It's funny how things in your mind can change so much without anything really changing at all. Coming to the end of this weekend, my near-term outlook on life is much less hopeful than it was this evening seven days ago. So much has changed, all without anything changing. I just now know a couple of things I'd been hoping for months would come to be most likely never will.
The funny thing is, those outcomes were probably just as certain a week ago as they are now. As all outcomes are probably certain all the time — or at least I've always tended to think they probably are. The difference is knowing, and the way we always hope. Even an incorrigible pessimist like myself hopes.
I finished the final book in the Harry Potter series today. Two years after I started, and about fifteen years late. But that's beside the point. Without giving anything too much away to the handful of other people on the planet who didn't read them in junior high, there's a very thought provoking little discourse in the second-to-last chapter about how we all know we are going to die, but simply the fact we don't know exactly when makes it seem much, much more bearable. I guess that's the same principle. Or maybe its inverse.

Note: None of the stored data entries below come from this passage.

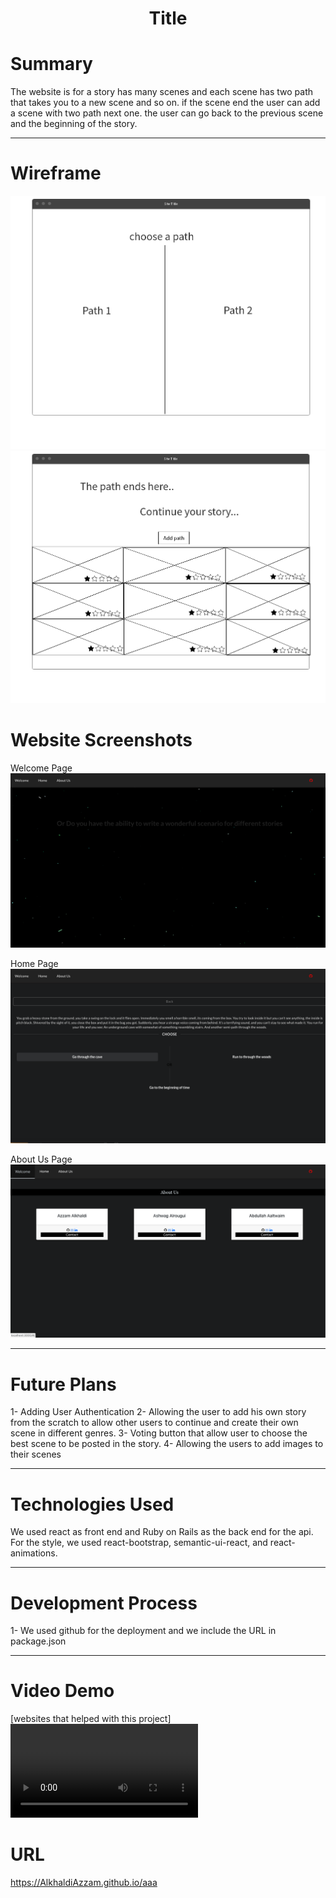 <h1 align="center"> Title </h1>

# Summary
The website is for a story has many scenes and each scene has two path that takes you to a new scene and so on. if the scene end the user can add a scene with two path next one. the user can go back to the previous scene and the beginning of the story.

---

# Wireframe
![](/image/Page_1.png)
![](/image/Page_2.png)

# Website Screenshots

Welcome Page
![](/image/welcome.png)


Home Page
![](/image/home.png)


About Us Page
![](/image/aboutus.png)

---

# Future Plans
1- Adding User Authentication
2- Allowing the user to add his own story from the scratch to allow other users to continue and create their own scene in different genres. 
3- Voting button that allow user to choose the best scene to be posted in the story.
4- Allowing the users to add images to their scenes

---

# Technologies Used
We used react as front end and Ruby on Rails as the back end for the api. For the style, we used react-bootstrap, semantic-ui-react, and react-animations.

---

# Development Process
1- We used github for the deployment and we include the URL in package.json

---

# Video Demo
[websites that helped with this project]
![](/image/video.mov)



# URL
https://AlkhaldiAzzam.github.io/aaa


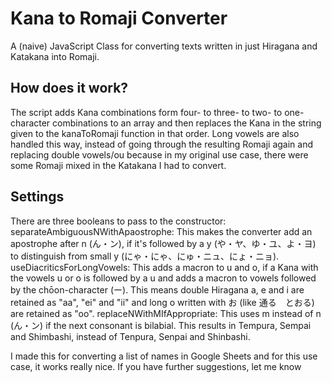 # Kana to Romaji Converter
A (naive) JavaScript Class for converting texts written in just Hiragana and Katakana into Romaji.

## How does it work?
The script adds Kana combinations form four- to three- to two- to one-character combinations to an array and then replaces the Kana in the string given to the kanaToRomaji function in that order.
Long vowels are also handled this way, instead of going through the resulting Romaji again and replacing double vowels/ou because in my original use case, there were some Romaji mixed in the Katakana I had to convert.

## Settings
There are three booleans to pass to the constructor:
separateAmbiguousNWithApaostrophe: This makes the converter add an apostrophe after n (ん・ン), if it's followed by a y (や・ヤ、ゆ・ユ、よ・ヨ) to distinguish from small y (にゃ・にゃ、にゅ・ニュ、にょ・ニョ). 
useDiacriticsForLongVowels: This adds a macron to u and o, if a Kana with the vowels u or o is followed by a u and adds a macron to vowels followed by the chōon-character (ー). This means double Hiragana a, e and i are retained as "aa", "ei" and "ii" and long o written with お (like 通る　とおる) are retained as "oo".
replaceNWithMIfAppropriate: This uses m instead of n (ん・ン) if the next consonant is bilabial. This results in Tempura, Sempai and Shimbashi, instead of Tenpura, Senpai and Shinbashi.

I made this for converting a list of names in Google Sheets and for this use case, it works really nice. If you have further suggestions, let me know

Maybe that's where all this is coming from, and I should stop reading the teen literature I wasn't allowed to read as a teenager to try and recapture something long gone. Or maybe it's that just when I was starting to feel like I'd become remarkably better at coping, I'm suddenly having a difficult time again.
I'm really sorry if you thought this was going to be my review of Harry Potter and the Deathly Hallows and are just now realizing it's probably a trap to try and make you feel as glum as I have the past couple days. You shouldn't, and I shouldn't.
The past year has been amazing and far more than I ever could have dreamed would be December last year when things really seemed to be falling to pieces for me. All the things I've got to do and be part of, and all the people I got to get to know and be with have been amazing. That it hasn't all gone in the next direction I thought and hoped it might doesn't in any way tarnish what it was.
Like Harry realizes, in the grand scheme of things, we all end up dead. But we don't know when, and the fact that we will shouldn't detract or minimize from what was or is. So this much smaller ending shouldn't either.
There, see. I brought it back to Harry Potter. So you can't be that mad at me.